Modern infection control measures are established as “transmission-based precautions” that identify disease spread by 1) contact, 2) droplet and 3) airborne aerosols. Airborne transmission implies a much smaller particle size and a larger volume of potential spatial distribution.
For this reason, CDC infection control measures have always recommended the use of non-filtering facemasks for droplet-based transmission, and air-filtering (N95) respirators for airborne transmission. These measures have a proven record of effectiveness. In fact, in 2018 one medical journal reported the effectiveness of N95 respirators for blocking respiratory pathogens including influenza and rhinoviruses, as well as the fine particulates present in aerosols.
It is in within this context that the nation’s top public health communicator, the US Surgeon General, sent the following message via Twitter on February 29, 2020:
“Seriously people – STOP BUYING MASKS! They are NOT effective in preventing general public from catching #Coronavirus, but if healthcare providers can’t get them to care for sick patients, it puts them and our communities at risk!”
Let’s be clear, in the face of unheralded uncertainty, during one of the world’s largest global catastrophes, US public health leadership undeniably chose risk over precaution.
And the evidence continues to mount against that fateful decision…
On March 4, JAMA reported that swabs taken from the air exhaust outlets tested positive, suggesting airborne virus. By March 19, WHO recommended the use of N95 (i.e. FFP2 standard) respirators in clinical and community settings.
Out of synch with these findings, on April 3, the Surgeon General demonstrated how to make a facemask from a t-shirt after one study reported their effectiveness in blocking droplets (not airborne aerosols). (T-shirts have since been found to provide “only marginal protection” against COVID19).
But then finally…we heard some good news!

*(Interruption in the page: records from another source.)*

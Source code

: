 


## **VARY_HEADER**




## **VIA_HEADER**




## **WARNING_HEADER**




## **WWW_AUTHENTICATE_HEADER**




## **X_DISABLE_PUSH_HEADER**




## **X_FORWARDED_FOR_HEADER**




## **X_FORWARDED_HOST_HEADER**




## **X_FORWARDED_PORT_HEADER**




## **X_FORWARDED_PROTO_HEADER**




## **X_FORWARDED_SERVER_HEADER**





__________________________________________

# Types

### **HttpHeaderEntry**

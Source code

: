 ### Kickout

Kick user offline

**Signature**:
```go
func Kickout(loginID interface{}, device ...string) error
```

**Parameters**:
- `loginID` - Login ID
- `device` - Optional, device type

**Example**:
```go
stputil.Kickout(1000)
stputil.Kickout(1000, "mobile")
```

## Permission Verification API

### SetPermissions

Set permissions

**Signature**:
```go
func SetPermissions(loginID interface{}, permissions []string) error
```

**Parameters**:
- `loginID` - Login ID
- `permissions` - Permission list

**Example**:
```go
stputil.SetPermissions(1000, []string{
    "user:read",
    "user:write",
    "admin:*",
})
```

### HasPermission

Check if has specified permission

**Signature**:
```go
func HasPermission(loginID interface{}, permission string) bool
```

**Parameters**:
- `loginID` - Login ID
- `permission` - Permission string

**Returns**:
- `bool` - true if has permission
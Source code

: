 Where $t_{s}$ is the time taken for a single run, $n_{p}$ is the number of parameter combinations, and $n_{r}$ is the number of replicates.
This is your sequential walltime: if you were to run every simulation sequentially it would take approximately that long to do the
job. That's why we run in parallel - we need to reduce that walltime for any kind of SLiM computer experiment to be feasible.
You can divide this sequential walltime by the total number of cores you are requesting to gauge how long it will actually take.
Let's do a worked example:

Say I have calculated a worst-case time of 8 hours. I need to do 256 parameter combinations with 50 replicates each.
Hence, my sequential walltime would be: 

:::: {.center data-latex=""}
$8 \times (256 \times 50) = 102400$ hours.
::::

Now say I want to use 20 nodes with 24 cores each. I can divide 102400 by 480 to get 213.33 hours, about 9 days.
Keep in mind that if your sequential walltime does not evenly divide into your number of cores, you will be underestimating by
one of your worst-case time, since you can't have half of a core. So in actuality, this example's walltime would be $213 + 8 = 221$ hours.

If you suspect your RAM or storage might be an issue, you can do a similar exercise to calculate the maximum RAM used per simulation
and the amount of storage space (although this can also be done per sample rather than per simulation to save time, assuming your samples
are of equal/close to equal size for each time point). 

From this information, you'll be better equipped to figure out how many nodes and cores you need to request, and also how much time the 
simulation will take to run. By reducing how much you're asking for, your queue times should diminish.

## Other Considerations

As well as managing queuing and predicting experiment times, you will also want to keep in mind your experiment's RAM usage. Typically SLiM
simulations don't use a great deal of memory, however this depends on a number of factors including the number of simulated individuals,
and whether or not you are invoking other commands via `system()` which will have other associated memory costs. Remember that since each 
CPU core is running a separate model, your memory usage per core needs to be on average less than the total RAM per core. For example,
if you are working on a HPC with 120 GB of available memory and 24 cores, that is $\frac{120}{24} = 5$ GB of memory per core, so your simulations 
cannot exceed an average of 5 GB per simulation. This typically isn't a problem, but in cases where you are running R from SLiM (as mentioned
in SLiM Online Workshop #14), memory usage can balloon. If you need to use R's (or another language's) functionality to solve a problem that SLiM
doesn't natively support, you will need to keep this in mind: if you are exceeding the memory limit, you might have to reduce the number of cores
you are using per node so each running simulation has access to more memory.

On April 24, another study reported that inexpensive respirators with the same level of efficiency as N95 can be easily made from a 3-ply filter using ordinary 600-count cotton and chiffon or silk.
In July, 239 researchers from 32 countries, have urged the World Health Organization and CDC in an open letter to reconsider their misclassification of COVID19 transmission to also include airborne routes of infection.
And yet, there has been no change in the risk-based strategy. Americans continue to wear (and not wear) masks that impart a highly variable degree of protection. For the US public health leadership, this appears to pose an “acceptable risk”.